By Michael S. RothDecember 26, 2021

A Philosopher in Hard Times

Hannah Arendt by Samantha Rose Hill

SAMANTHA ROSE HILL’s intellectual biography of Hannah Arendt is a timely look at one of the most impactful, if elusive, 20th-century political thinkers. The book makes accessible key themes in Arendt’s work. Looking for a philosophical focus on creative work that escapes the mystical Teutonic fog of Heidegger? See the concept of natality described in The Human Condition. Concerned about the rise of populist authoritarianism? The Origins of Totalitarianism remains a bracing read, its conceptual flaws and political agenda less important today than its description of the aspiration to tyrannical control. Want to step back from political relevance to something more primary? Arendt’s late reflections on thinking and judgment will be powerful. In all these cases, and many more, Hill is a thoughtful guide.

The early biography is covered quickly. Hill doesn’t say much about the impact of the death of Hannah’s father, only noting with awkward foreshadowing that the loss did not diminish her “inherent wonder at being in the world.” Be that as it may, we know from Elisabeth Young-Bruehl’s more detailed 1982 biography that the seven-year-old Hannah maintained an unusually sunny disposition for months after her father’s death but a year later began acting out and succumbing to various ailments; Young-Bruehl understood this as Hannah’s way of grieving. The young girl’s family was unobservant, but she learned about her Jewish identity from the everyday antisemitism of the street. After her mother moved to East Prussia, a challenging place to be at the outbreak of World War I, Hannah took comfort in her books. Years later when asked by Günter Gaus why she had read Kant at such a young age, she responded, “I can either study philosophy or I can drown myself, so to speak.”
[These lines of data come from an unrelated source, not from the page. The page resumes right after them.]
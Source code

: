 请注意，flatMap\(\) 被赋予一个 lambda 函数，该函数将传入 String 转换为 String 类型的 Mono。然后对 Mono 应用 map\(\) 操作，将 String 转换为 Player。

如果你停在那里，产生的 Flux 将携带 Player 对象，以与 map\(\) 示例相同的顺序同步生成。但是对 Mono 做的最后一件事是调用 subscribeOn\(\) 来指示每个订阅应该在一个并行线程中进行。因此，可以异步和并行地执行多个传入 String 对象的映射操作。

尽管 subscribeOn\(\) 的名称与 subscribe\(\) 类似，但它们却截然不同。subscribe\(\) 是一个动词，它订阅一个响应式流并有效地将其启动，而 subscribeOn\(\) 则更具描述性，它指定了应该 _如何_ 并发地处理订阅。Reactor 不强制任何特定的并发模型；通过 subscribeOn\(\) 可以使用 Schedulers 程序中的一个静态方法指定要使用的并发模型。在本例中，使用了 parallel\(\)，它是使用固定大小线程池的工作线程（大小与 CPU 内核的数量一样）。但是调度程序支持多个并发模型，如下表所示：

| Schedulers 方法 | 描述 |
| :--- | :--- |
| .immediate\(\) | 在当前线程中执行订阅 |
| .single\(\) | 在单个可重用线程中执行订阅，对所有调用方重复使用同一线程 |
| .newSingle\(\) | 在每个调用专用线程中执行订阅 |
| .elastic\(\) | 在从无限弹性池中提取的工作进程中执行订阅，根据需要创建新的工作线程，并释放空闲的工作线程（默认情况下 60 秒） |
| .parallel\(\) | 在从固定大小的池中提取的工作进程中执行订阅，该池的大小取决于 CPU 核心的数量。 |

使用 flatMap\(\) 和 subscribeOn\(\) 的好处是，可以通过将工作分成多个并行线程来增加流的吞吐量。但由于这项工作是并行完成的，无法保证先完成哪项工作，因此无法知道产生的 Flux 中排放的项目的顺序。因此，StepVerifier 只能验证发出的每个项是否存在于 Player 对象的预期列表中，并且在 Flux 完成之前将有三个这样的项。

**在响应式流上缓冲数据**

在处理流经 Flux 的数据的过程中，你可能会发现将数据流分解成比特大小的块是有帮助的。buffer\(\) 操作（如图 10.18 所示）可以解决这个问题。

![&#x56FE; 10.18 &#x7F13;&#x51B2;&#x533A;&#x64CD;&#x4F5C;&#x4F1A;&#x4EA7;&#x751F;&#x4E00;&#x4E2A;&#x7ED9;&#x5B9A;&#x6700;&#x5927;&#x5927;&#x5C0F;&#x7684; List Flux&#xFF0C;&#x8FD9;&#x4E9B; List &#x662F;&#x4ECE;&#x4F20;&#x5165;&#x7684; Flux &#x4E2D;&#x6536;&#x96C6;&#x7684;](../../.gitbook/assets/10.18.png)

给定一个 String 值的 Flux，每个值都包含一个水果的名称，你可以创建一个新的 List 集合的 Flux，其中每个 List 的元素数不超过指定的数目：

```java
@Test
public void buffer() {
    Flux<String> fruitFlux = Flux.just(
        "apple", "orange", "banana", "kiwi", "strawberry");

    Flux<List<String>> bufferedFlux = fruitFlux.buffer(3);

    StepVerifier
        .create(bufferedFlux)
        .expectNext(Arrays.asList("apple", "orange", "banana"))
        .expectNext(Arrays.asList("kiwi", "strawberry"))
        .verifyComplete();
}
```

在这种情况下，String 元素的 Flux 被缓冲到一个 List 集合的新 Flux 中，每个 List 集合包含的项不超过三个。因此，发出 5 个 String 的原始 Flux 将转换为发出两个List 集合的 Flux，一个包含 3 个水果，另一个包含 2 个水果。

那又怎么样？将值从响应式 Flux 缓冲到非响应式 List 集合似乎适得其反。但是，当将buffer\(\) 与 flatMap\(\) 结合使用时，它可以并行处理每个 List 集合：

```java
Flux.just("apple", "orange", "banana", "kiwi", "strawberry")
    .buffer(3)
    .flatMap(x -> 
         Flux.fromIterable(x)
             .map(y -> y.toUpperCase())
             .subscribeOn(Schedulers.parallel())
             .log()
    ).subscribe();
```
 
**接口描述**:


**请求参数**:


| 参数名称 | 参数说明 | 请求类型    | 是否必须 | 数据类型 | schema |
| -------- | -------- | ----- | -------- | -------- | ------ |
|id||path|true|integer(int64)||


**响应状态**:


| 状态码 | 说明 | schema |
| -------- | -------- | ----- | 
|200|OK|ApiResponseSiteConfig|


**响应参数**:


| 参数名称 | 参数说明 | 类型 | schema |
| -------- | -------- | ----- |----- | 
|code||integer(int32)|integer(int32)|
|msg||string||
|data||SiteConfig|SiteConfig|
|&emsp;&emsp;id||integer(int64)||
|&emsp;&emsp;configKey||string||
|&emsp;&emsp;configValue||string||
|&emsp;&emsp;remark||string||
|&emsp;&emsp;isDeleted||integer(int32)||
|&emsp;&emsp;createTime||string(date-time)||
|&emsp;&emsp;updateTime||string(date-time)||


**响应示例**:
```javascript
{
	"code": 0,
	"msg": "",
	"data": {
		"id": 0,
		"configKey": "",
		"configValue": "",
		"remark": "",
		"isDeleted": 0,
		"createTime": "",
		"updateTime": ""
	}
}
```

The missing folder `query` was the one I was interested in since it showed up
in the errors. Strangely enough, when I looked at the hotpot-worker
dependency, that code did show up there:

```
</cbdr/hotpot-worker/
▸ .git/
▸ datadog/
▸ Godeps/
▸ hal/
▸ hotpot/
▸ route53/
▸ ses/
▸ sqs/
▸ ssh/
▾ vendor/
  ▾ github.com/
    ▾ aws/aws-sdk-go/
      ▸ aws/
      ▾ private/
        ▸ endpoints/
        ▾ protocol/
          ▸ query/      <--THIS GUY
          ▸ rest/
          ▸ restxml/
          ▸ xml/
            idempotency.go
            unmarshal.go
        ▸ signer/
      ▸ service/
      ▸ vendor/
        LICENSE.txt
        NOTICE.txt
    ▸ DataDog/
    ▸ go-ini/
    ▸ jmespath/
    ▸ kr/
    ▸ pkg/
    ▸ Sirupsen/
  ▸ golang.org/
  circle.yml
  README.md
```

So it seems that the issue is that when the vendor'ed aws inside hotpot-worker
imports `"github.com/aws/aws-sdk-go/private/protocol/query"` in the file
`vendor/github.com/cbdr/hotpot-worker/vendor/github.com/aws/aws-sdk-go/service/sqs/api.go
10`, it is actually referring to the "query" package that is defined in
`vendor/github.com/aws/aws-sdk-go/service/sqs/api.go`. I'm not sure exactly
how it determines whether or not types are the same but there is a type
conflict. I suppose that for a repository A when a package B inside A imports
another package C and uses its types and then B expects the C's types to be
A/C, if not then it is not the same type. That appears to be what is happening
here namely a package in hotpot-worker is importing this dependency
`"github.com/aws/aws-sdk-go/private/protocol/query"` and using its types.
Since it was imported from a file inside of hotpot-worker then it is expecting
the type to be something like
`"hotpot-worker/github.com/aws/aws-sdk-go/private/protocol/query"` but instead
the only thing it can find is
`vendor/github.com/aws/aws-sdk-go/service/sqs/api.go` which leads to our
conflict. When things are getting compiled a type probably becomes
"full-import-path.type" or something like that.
At 18, Arendt went to the University of Marburg, where she met Martin Heidegger. He would publish his epochal Being and Time just a few years later. Heidegger was a charismatic professor twice Arendt’s age, and they become privileged interlocutors and then lovers. This affair might have struck their contemporaries as less disturbing than it strikes many today, except that it was hardly a secret that Heidegger didn’t like Jews. He disliked them, as the old Jewish joke goes, more than was necessary. In the following decade, Heidegger would join the Nazi Party and lend a hand in the de-Jewification of the Volk’s universities.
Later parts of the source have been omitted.